WHAT IS REQUIRED: Across the records that follow, give the number of lines containing the word "wiki" and nothing else.

··· DATA RECORDS

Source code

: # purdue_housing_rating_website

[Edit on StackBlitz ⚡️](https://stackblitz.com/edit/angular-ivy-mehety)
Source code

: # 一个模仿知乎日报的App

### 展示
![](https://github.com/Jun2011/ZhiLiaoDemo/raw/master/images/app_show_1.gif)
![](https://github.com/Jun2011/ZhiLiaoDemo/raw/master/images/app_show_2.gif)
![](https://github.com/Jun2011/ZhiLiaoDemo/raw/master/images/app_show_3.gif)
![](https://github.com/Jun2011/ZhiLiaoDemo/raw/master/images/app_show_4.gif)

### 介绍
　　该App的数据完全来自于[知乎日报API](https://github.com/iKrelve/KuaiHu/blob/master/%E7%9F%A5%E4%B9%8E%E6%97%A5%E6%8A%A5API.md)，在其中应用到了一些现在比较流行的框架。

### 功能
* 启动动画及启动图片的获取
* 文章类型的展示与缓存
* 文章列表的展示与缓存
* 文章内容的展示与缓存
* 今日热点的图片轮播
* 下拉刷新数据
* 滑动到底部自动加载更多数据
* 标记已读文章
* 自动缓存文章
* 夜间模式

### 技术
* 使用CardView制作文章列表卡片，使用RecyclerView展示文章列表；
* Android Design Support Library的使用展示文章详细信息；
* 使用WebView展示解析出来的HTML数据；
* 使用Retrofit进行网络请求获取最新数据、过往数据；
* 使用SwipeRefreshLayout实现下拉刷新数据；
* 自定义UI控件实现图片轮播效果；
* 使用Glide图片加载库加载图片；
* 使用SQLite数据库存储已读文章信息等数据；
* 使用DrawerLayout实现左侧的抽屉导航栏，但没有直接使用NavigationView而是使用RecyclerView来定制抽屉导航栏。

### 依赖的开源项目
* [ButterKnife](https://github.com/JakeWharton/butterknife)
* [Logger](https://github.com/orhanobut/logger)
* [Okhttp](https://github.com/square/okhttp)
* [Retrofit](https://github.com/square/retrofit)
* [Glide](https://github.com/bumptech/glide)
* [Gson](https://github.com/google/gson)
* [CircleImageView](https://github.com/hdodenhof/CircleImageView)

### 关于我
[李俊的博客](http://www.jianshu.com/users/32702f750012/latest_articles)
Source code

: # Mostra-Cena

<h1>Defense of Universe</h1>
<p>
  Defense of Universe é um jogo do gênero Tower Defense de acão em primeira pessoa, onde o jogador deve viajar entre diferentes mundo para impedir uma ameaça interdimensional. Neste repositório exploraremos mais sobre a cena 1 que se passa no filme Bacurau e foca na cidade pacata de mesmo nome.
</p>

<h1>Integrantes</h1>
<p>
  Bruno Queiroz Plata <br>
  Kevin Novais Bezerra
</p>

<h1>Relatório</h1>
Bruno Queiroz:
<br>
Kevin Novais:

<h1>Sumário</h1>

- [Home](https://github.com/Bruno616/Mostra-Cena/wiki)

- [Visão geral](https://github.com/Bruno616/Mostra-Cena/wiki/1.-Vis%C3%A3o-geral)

······
··· DATA RECORDS

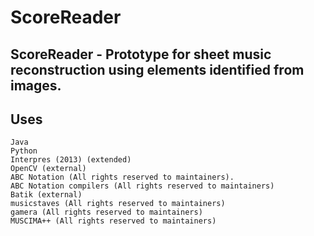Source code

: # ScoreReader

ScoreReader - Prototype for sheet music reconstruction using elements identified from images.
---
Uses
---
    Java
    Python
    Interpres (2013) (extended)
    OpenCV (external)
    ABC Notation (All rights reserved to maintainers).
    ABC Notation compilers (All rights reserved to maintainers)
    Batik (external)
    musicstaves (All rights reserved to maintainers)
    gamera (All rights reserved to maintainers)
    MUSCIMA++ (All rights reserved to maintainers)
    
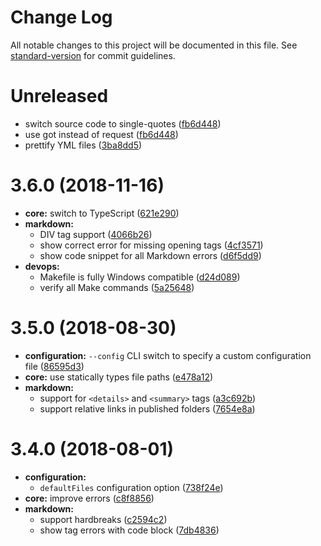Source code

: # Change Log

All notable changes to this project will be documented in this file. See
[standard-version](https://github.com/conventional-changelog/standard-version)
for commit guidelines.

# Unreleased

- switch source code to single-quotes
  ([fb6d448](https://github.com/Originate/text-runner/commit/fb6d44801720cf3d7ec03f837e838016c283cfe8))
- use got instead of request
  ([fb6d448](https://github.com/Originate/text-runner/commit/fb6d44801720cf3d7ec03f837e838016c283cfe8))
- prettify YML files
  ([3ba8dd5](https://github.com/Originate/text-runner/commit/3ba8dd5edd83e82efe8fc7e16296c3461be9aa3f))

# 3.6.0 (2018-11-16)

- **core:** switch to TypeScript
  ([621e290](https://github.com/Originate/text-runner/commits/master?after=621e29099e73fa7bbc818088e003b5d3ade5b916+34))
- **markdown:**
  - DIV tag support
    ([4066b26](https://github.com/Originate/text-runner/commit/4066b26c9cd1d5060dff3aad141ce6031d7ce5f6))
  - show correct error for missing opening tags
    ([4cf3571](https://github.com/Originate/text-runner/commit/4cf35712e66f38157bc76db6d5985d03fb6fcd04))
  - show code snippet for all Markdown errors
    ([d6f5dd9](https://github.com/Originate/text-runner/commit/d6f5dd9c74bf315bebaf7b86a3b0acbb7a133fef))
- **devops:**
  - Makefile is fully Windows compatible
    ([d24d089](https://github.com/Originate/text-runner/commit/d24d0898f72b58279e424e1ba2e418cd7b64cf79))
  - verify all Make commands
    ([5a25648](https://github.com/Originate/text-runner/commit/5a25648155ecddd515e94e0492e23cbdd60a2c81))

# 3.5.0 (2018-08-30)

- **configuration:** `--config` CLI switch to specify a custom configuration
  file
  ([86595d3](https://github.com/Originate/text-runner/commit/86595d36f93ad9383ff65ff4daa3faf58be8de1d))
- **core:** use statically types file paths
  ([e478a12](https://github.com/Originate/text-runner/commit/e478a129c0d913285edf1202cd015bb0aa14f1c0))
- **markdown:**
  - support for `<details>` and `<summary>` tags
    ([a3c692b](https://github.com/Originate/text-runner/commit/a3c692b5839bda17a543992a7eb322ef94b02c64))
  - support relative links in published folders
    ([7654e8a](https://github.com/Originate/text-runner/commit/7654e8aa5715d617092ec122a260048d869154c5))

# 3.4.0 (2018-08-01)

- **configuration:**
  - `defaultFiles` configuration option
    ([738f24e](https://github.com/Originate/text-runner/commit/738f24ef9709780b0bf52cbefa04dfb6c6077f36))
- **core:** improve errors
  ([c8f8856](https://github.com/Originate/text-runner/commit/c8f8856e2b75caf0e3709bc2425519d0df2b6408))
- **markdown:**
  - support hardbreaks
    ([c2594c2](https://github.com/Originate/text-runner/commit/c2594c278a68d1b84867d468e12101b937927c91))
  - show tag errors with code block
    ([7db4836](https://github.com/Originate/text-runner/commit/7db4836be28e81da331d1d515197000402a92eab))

······

SOLUTION BELOW: 2